(Saved data entries)
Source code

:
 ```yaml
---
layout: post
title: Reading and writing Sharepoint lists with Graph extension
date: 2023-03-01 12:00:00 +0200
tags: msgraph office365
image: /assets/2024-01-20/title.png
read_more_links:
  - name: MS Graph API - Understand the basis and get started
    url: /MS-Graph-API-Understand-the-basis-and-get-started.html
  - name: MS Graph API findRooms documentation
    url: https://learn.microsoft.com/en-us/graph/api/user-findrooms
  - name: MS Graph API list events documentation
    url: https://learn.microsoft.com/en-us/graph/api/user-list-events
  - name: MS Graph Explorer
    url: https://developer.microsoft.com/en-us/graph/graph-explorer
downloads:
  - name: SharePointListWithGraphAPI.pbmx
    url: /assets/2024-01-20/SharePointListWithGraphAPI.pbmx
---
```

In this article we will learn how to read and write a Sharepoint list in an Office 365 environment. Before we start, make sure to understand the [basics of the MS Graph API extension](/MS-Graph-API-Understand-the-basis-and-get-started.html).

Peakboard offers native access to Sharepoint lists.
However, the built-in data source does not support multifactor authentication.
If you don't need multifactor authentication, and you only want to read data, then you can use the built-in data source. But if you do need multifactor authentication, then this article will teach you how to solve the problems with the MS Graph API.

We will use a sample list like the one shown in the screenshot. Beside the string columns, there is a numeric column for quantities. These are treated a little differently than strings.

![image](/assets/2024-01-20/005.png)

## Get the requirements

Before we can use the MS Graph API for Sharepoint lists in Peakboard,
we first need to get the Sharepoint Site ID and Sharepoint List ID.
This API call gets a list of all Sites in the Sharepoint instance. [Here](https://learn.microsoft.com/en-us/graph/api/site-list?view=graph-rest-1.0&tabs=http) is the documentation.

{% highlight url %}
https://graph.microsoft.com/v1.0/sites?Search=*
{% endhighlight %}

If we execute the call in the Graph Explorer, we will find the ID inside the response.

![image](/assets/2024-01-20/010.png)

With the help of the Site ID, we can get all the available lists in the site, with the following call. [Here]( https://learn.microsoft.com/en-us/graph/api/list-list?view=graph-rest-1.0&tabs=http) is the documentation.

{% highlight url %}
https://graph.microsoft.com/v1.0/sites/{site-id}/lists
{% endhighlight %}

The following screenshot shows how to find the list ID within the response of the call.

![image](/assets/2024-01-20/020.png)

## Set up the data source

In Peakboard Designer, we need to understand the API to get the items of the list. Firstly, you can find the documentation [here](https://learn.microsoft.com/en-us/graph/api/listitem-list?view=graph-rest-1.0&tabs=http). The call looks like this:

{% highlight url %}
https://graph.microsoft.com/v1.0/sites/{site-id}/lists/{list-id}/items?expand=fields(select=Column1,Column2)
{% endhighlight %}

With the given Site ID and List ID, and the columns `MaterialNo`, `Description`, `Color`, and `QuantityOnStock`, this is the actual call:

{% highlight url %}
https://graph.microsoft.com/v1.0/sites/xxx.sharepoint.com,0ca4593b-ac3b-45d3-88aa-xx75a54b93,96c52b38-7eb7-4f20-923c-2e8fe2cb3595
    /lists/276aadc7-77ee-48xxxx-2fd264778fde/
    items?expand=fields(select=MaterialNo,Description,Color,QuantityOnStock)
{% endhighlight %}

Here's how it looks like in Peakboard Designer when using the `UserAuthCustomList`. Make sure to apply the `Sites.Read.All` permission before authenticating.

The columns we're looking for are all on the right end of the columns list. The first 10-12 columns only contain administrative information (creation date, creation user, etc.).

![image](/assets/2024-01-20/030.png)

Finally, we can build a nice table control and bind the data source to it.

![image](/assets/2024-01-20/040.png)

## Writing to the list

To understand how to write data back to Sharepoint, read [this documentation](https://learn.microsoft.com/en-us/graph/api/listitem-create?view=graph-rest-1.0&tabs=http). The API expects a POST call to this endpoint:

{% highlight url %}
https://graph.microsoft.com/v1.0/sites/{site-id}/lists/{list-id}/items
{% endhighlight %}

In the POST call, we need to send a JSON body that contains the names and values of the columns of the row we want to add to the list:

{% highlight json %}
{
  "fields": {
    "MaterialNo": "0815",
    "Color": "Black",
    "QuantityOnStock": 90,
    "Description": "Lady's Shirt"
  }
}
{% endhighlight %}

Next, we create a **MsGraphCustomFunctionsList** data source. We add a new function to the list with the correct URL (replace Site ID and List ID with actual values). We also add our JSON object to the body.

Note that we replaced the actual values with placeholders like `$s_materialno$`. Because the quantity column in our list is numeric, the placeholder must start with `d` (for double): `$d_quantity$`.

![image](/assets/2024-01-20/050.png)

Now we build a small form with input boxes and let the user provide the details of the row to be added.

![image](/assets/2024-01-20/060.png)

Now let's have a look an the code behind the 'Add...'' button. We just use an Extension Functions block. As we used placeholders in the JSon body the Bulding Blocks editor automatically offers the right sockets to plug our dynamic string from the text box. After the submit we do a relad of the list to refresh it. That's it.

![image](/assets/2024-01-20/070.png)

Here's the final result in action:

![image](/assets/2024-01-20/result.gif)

▶ EXERCISE DETAILS: Identify the lines above that contain the word "screenshot", then copy them.

▶ YOUR RESPONSE:
We will use a sample list like the one shown in the screenshot. Beside the string columns, there is a numeric column for quantities. These are treated a little differently than strings.
The following screenshot shows how to find the list ID within the response of the call.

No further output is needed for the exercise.